Description of the task — Repeat these records exactly, pictures excluded.
* * * * *
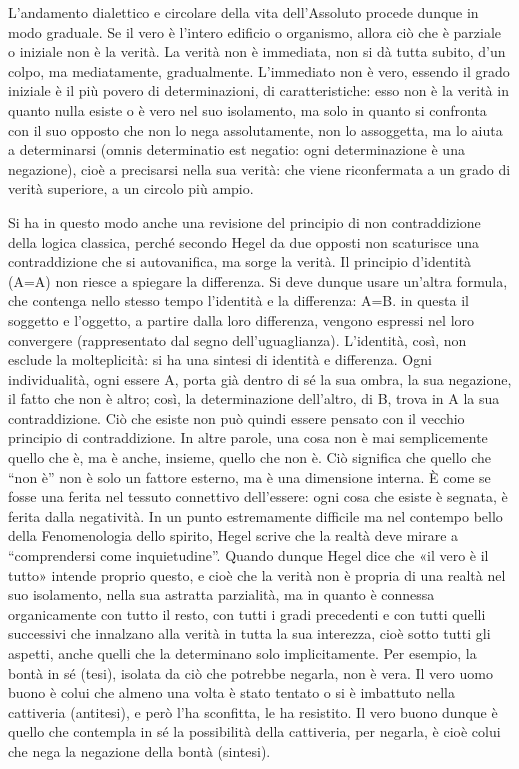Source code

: \documentclass[a4paper,12pt,oneside,openany]{book}%
\begin{document}
L’andamento dialettico e circolare della vita dell’Assoluto procede dunque in modo graduale. Se il vero è l’intero edificio o organismo, allora ciò che è parziale o iniziale non è la verità. La verità non è immediata, non si dà tutta subito, d’un colpo, ma mediatamente, gradualmente. L’immediato non è vero, essendo il grado iniziale è il più povero di determinazioni, di caratteristiche: esso non è la verità in quanto nulla esiste o è vero nel suo isolamento, ma solo in quanto si confronta con il suo opposto che non lo nega assolutamente, non lo assoggetta, ma lo aiuta a determinarsi (omnis determinatio est negatio: ogni determinazione è una negazione), cioè a precisarsi nella sua verità: che viene riconfermata a un grado di verità superiore, a un circolo più ampio.

Si ha in questo modo anche una revisione del principio di non contraddizione della logica classica, perché secondo Hegel da due opposti non scaturisce una contraddizione che si autovanifica, ma sorge la verità. Il principio d’identità (A=A) non riesce a spiegare la differenza. Si deve dunque usare un’altra formula, che contenga nello stesso tempo l’identità e la differenza: A=B. in questa il soggetto e l’oggetto, a partire dalla loro differenza, vengono espressi nel loro convergere (rappresentato dal segno dell’uguaglianza). L’identità, così, non esclude la molteplicità: si ha una sintesi di identità e differenza. Ogni individualità, ogni essere A, porta già dentro di sé la sua ombra, la sua negazione, il fatto che non è altro; così, la determinazione dell’altro, di B, trova in A la sua contraddizione. Ciò che esiste non può quindi essere pensato con il vecchio principio di contraddizione. In altre parole, una cosa non è mai semplicemente quello che è, ma è anche, insieme, quello che non è. Ciò significa che quello che “non è” non è solo un fattore esterno, ma è una dimensione interna. È come se fosse una ferita nel tessuto connettivo dell’essere: ogni cosa che esiste è segnata, è ferita dalla negatività. In un punto estremamente difficile ma nel contempo bello della Fenomenologia dello spirito, Hegel scrive che la realtà deve mirare a “comprendersi come inquietudine”. Quando dunque Hegel dice che «il vero è il tutto» intende proprio questo, e cioè che la verità non è propria di una realtà nel suo isolamento, nella sua astratta parzialità, ma in quanto è connessa organicamente con tutto il resto, con tutti i gradi precedenti e con tutti quelli successivi che innalzano alla verità in tutta la sua interezza, cioè sotto tutti gli aspetti, anche quelli che la determinano solo implicitamente. Per esempio, la bontà in sé (tesi), isolata da ciò che potrebbe negarla, non è vera. Il vero uomo buono è colui che almeno una volta è stato tentato o si è imbattuto nella cattiveria (antitesi), e però l’ha sconfitta, le ha resistito. Il vero buono dunque è quello che contempla in sé la possibilità della cattiveria, per negarla, è cioè colui che nega la negazione della bontà (sintesi).
\end{document}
* * * * *
Exercise result —
Source code

: \documentclass[a4paper,12pt,oneside,openany]{book}%
\begin{document}
L’andamento dialettico e circolare della vita dell’Assoluto procede dunque in modo graduale. Se il vero è l’intero edificio o organismo, allora ciò che è parziale o iniziale non è la verità. La verità non è immediata, non si dà tutta subito, d’un colpo, ma mediatamente, gradualmente. L’immediato non è vero, essendo il grado iniziale è il più povero di determinazioni, di caratteristiche: esso non è la verità in quanto nulla esiste o è vero nel suo isolamento, ma solo in quanto si confronta con il suo opposto che non lo nega assolutamente, non lo assoggetta, ma lo aiuta a determinarsi (omnis determinatio est negatio: ogni determinazione è una negazione), cioè a precisarsi nella sua verità: che viene riconfermata a un grado di verità superiore, a un circolo più ampio.

Si ha in questo modo anche una revisione del principio di non contraddizione della logica classica, perché secondo Hegel da due opposti non scaturisce una contraddizione che si autovanifica, ma sorge la verità. Il principio d’identità (A=A) non riesce a spiegare la differenza. Si deve dunque usare un’altra formula, che contenga nello stesso tempo l’identità e la differenza: A=B. in questa il soggetto e l’oggetto, a partire dalla loro differenza, vengono espressi nel loro convergere (rappresentato dal segno dell’uguaglianza). L’identità, così, non esclude la molteplicità: si ha una sintesi di identità e differenza. Ogni individualità, ogni essere A, porta già dentro di sé la sua ombra, la sua negazione, il fatto che non è altro; così, la determinazione dell’altro, di B, trova in A la sua contraddizione. Ciò che esiste non può quindi essere pensato con il vecchio principio di contraddizione. In altre parole, una cosa non è mai semplicemente quello che è, ma è anche, insieme, quello che non è. Ciò significa che quello che “non è” non è solo un fattore esterno, ma è una dimensione interna. È come se fosse una ferita nel tessuto connettivo dell’essere: ogni cosa che esiste è segnata, è ferita dalla negatività. In un punto estremamente difficile ma nel contempo bello della Fenomenologia dello spirito, Hegel scrive che la realtà deve mirare a “comprendersi come inquietudine”. Quando dunque Hegel dice che «il vero è il tutto» intende proprio questo, e cioè che la verità non è propria di una realtà nel suo isolamento, nella sua astratta parzialità, ma in quanto è connessa organicamente con tutto il resto, con tutti i gradi precedenti e con tutti quelli successivi che innalzano alla verità in tutta la sua interezza, cioè sotto tutti gli aspetti, anche quelli che la determinano solo implicitamente. Per esempio, la bontà in sé (tesi), isolata da ciò che potrebbe negarla, non è vera. Il vero uomo buono è colui che almeno una volta è stato tentato o si è imbattuto nella cattiveria (antitesi), e però l’ha sconfitta, le ha resistito. Il vero buono dunque è quello che contempla in sé la possibilità della cattiveria, per negarla, è cioè colui che nega la negazione della bontà (sintesi).
\end{document}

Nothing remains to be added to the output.